Calculate limit in use of integrals: $$ \lim_{n \rightarrow \infty} \sum_{k=1}^{n} \frac{k+n}{3k^2+n^2+1} $$
Solution:
$$\sum_{k=1}^{n} \frac{k+n}{3k^2+n^2+1} = \frac{1}{n} \sum_{k=1}^{n} \frac{\frac{k}{n}+1}{3(k/n)^2+1 + n^{-2}} = \\ \frac{1}{n}\cdot \sum_{k=1}^{n} \frac{\frac{k}{n}+1}{3(k/n)^2+1 +n^{-2}} $$
I want use there approximation by Riemann integrals.
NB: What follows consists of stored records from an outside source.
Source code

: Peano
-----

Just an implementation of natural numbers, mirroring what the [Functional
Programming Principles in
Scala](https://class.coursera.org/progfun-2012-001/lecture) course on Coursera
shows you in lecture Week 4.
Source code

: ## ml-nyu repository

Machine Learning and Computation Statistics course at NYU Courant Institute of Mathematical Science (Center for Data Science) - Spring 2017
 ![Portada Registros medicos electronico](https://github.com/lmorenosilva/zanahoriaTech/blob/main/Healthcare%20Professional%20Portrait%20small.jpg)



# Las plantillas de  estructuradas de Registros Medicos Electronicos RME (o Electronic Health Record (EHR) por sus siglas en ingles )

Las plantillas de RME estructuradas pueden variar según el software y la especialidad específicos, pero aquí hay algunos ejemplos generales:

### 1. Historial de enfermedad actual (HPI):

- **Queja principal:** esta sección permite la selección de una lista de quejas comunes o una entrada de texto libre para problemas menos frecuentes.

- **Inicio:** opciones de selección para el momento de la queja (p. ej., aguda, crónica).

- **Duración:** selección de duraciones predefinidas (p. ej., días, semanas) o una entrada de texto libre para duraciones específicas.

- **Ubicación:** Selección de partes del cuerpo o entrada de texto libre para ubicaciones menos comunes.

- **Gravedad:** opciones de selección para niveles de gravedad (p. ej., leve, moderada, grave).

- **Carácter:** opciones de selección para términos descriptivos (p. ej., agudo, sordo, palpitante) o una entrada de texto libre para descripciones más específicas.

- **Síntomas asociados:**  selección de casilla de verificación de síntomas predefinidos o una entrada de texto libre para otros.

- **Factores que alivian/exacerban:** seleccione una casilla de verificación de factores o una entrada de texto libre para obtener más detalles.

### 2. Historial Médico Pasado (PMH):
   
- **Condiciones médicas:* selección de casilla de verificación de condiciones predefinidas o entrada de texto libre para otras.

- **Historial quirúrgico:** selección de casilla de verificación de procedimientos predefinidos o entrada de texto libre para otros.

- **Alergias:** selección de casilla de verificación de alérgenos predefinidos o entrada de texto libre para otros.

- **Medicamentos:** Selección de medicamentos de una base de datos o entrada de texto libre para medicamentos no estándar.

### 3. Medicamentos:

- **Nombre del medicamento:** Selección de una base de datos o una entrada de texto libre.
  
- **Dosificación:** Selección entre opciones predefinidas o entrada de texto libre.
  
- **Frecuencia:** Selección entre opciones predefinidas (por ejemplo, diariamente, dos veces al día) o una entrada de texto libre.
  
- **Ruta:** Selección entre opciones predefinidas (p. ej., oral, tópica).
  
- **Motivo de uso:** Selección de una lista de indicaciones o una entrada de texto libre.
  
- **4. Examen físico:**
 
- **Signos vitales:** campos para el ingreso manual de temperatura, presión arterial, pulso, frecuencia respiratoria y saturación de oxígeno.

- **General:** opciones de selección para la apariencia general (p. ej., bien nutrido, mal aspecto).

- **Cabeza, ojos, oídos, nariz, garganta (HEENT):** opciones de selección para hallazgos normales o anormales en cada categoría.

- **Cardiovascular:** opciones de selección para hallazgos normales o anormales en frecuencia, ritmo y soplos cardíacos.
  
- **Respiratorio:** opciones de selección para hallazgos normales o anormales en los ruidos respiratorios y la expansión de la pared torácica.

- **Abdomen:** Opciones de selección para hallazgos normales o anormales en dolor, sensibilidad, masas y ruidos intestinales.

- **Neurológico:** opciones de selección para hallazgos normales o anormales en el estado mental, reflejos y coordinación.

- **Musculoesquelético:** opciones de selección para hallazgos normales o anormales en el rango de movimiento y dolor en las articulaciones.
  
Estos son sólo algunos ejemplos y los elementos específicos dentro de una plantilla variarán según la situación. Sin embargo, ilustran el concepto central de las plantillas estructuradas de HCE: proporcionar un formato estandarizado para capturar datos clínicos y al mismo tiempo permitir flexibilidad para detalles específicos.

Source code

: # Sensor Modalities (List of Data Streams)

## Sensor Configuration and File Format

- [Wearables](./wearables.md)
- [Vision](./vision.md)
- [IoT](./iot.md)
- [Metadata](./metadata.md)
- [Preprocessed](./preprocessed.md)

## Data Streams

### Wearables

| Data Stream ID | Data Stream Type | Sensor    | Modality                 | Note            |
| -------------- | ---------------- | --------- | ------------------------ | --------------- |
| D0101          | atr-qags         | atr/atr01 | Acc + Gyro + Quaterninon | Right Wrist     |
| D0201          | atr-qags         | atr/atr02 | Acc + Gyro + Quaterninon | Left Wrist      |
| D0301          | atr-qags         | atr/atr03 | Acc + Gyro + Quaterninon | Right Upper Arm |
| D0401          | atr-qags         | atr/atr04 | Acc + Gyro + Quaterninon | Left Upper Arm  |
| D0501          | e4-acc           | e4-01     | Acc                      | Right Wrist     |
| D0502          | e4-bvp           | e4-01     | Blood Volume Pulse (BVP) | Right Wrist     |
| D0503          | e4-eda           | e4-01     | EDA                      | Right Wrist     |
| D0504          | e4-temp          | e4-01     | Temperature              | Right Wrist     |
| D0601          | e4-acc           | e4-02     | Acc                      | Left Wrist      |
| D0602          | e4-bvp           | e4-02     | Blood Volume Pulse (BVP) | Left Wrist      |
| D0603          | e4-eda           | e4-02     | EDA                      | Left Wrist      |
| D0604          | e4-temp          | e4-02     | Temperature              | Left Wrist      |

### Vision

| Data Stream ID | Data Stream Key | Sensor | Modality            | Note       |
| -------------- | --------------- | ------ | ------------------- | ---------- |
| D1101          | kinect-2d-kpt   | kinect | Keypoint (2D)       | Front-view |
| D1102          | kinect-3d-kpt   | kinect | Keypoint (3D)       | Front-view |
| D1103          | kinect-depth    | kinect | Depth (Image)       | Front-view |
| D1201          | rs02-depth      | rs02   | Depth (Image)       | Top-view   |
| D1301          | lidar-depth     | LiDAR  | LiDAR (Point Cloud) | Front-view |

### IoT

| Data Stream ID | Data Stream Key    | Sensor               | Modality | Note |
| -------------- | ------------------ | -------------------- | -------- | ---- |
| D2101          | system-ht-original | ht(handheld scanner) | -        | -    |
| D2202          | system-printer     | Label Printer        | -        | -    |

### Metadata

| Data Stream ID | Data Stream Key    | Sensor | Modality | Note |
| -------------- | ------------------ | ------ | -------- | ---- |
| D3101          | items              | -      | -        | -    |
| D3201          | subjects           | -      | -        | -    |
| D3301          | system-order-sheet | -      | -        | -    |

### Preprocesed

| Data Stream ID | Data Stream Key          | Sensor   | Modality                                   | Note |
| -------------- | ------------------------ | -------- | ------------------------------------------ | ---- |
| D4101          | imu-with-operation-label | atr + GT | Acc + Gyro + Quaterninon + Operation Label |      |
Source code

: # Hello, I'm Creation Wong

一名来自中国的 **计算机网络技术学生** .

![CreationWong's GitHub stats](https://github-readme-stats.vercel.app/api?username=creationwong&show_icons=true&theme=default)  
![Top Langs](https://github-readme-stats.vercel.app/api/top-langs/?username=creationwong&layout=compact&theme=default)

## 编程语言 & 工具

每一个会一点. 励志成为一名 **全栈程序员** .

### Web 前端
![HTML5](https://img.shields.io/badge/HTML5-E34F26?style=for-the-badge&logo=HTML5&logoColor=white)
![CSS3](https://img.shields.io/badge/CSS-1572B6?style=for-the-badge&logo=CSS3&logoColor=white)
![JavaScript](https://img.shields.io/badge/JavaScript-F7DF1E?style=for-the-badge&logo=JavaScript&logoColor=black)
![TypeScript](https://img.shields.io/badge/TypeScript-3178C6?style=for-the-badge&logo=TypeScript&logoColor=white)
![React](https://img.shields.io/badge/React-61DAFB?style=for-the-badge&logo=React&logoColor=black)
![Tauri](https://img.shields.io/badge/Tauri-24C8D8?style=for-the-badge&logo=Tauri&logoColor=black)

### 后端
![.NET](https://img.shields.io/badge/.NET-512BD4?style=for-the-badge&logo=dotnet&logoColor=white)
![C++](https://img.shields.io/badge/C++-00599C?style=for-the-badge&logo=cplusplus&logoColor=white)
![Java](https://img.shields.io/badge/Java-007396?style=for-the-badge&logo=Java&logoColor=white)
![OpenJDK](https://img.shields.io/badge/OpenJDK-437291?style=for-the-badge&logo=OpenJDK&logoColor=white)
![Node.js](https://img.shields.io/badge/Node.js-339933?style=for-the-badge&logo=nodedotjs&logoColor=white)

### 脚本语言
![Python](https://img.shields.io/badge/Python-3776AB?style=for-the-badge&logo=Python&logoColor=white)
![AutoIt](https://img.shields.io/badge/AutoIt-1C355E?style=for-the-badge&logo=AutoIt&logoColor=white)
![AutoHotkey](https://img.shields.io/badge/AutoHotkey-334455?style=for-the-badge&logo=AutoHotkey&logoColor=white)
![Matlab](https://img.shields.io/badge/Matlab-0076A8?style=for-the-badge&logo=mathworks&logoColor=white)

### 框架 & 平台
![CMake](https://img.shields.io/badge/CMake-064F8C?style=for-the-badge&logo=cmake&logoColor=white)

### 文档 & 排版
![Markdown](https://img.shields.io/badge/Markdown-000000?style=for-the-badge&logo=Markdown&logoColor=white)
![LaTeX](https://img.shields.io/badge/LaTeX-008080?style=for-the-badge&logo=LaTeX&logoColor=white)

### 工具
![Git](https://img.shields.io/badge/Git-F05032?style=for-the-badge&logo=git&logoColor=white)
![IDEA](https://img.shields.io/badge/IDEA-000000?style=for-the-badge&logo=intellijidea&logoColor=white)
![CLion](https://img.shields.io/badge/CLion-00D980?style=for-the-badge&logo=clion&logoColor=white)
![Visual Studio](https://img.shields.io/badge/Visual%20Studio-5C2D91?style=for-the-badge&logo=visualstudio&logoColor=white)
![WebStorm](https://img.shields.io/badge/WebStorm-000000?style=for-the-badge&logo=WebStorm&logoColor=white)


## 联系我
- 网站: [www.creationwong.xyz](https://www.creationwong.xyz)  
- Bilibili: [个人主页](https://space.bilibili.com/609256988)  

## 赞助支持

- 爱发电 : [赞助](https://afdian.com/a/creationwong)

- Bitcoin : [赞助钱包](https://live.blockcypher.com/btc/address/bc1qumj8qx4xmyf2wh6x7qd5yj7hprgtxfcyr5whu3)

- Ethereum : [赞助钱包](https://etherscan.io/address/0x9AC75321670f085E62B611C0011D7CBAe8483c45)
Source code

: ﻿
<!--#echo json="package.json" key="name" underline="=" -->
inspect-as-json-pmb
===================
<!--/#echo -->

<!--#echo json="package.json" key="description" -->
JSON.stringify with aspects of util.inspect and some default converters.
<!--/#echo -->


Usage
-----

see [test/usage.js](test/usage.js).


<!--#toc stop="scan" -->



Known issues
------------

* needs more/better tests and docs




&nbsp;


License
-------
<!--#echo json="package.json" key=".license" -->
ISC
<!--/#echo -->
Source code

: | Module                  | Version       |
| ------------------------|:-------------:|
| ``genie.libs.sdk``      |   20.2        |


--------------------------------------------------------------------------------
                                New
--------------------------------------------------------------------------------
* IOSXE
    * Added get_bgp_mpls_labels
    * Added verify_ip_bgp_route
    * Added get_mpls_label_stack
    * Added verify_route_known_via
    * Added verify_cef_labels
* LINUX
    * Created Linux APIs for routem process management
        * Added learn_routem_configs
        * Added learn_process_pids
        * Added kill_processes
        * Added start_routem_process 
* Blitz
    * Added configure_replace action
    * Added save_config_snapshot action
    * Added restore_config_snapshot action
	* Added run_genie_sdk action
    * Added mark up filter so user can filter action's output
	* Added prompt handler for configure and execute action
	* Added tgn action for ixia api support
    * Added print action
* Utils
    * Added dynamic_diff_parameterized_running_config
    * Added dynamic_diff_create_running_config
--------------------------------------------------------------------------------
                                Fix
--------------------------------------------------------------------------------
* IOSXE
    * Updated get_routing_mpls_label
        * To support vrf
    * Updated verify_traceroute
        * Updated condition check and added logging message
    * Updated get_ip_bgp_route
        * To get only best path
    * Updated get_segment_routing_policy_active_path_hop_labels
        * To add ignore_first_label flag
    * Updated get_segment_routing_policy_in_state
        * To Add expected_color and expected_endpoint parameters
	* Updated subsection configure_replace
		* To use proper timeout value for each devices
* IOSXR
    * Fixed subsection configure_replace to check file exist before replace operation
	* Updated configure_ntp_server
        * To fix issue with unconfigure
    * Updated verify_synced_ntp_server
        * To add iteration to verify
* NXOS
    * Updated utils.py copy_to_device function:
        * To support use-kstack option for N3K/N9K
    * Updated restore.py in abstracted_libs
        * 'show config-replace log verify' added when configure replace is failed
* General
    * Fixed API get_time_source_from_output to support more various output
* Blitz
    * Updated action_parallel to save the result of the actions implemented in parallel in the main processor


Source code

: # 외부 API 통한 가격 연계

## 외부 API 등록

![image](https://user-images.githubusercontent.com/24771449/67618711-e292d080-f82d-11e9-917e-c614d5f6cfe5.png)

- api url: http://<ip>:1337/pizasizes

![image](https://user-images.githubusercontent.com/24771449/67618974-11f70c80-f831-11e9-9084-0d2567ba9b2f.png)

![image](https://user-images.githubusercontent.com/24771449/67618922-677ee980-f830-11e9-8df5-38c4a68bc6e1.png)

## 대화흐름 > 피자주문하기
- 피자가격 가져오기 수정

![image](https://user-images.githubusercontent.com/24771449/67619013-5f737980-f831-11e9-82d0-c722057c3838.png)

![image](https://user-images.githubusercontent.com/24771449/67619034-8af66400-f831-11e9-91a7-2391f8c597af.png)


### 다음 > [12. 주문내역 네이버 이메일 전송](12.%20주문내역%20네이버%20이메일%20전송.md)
But I don't know how to deal with $n^{-2}$
For any $\varepsilon>0$ and all $n>1/\sqrt\varepsilon$, we have $$ \frac{k+n}{3k^2+n^2}\geq \frac{k+n}{3k^2+n^2+1}\geq \frac{k+n}{3k^2+(1+\varepsilon)n^2}. $$ So we have $$ \int_0^1\frac{x+1}{3x^2+1}\,\mathrm{d}x\geq\lim_{n\to\infty}\frac{k+n}{3k^2+n^2+1}\geq\int_0^1\frac{x+1}{3x^2+(1+\varepsilon)}\,\mathrm{d}x $$ and now take $\varepsilon\to 0$.